Tapi untuk yang satu ini apa hendak dikata, Ahok tidak minta dilahirkan sebagai keturunan Tionghoa, dan sejak kecil dia sudah kristen dan ketika dewasa’pun tetap memutuskan sebagai kristen. Di awal posisi’nya masih terbilang aman, akan tetapi bagai menunggu durian runtuh saja maka begitu ada yang memelintir  hal yang sensitif ini maka peluang menjatuhkan citra Ahok terbuka luas. Nah inilah yang dimainkan sebagai taruhan terakhir dan sampai saat ini masih berlangsung.

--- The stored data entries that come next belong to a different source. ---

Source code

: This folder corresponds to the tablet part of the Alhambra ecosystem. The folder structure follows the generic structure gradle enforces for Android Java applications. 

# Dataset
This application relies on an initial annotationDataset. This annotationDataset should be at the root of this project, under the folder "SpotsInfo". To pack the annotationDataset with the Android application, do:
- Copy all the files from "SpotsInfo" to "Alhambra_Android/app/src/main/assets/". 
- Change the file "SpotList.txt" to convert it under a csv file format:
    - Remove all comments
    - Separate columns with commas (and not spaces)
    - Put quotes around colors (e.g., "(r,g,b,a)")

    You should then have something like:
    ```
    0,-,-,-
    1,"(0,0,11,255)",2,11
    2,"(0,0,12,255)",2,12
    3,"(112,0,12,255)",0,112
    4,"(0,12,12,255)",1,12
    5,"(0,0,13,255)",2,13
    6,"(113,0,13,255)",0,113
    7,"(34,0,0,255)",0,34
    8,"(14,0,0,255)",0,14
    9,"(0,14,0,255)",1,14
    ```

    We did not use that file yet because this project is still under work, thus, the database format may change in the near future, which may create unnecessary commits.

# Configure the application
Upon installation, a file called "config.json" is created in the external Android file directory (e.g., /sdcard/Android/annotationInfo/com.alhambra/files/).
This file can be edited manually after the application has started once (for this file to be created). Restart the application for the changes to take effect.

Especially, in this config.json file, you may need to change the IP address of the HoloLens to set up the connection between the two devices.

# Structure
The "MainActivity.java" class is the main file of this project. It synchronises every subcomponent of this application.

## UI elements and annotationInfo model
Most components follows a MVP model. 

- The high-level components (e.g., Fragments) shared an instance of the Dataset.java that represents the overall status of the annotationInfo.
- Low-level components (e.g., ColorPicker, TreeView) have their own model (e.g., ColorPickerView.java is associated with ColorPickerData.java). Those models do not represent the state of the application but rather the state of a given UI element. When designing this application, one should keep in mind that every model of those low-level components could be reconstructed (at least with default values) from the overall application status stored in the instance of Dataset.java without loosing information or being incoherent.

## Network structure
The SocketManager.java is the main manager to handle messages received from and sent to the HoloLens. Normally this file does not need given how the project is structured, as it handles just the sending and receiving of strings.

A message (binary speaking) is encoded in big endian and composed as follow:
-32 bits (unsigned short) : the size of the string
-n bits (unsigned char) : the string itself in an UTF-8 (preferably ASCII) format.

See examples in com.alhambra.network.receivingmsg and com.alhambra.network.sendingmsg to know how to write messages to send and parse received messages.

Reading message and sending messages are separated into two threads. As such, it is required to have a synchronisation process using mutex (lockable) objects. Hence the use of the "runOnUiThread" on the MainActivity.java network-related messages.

Bagaimana hasil akhirnya, biarlah proses hukum yang akan menentukan. Akan tetapi melihat perjudian dengan faktor SARA sebagai taruhan rasanya tidak pantas dipertontonkan kepada masyarakat luas, mengapa demikian ? satu saja jawabannya yaitu dalam dunia ini apresiasi diberikan kepada orang yang mempunyai kinerja baik dan memberikan kontribusi bukan karena apa warna kulit, suku dan kepercayaannya.

Jika Ahok lolos maka bisa dibayangkan reaksi yang akan terjadi, akan ada sebagian masyarakat yang tidak terima dengan keputusan tersebut. Jika tidak lolos’pun sebagian lain akan melakukan perlawanan. Dari beberapa pantauan di sosmed dan media pihak yang setuju Ahok tidak bersalah dan bersalah tidak lagi terbagi kepada minoritas ataupun mayoritas, bahkan dalam satu agama’pun perbedaan sikap itu sudah mulai muncul dan semakin hari semakin tajam. Itu sebabnya penulis katakan taruhan kali ini sangat besar dampak’nya, karena siapapun yang memenangkan taruhan ini maka pihak yang lain akan memiliki luka yang sulit sembuh atau kalaupun sembuh akan memerlukan waktu yang  cukup lama.

Kedepan kiranya taruhan yang model begini jangan lagi terulang, cukup sudah kita melihat runtuhnya suatu bangsa karena perpecahan yang terjadi bukan dari luar akan tetapi disebabkan dari dalam negeri sendiri yang dilakukan oleh oknum segelintir orang ataupun kelompok yang mempunyai kepentingan tertentu. Untuk taruhan jenis ini, baik yang menang ataupun yang kalah akan sama-sama menderita kerugian yang kadang tak terperkirakan sebelumnya, secara gamblang rakyat banyaklah yang akan menanggung kerugian besar dan hanya sekelompok elit tertentu saja yang menangguk untung. Pilihan itu sekarang ada di tangan kita bersama.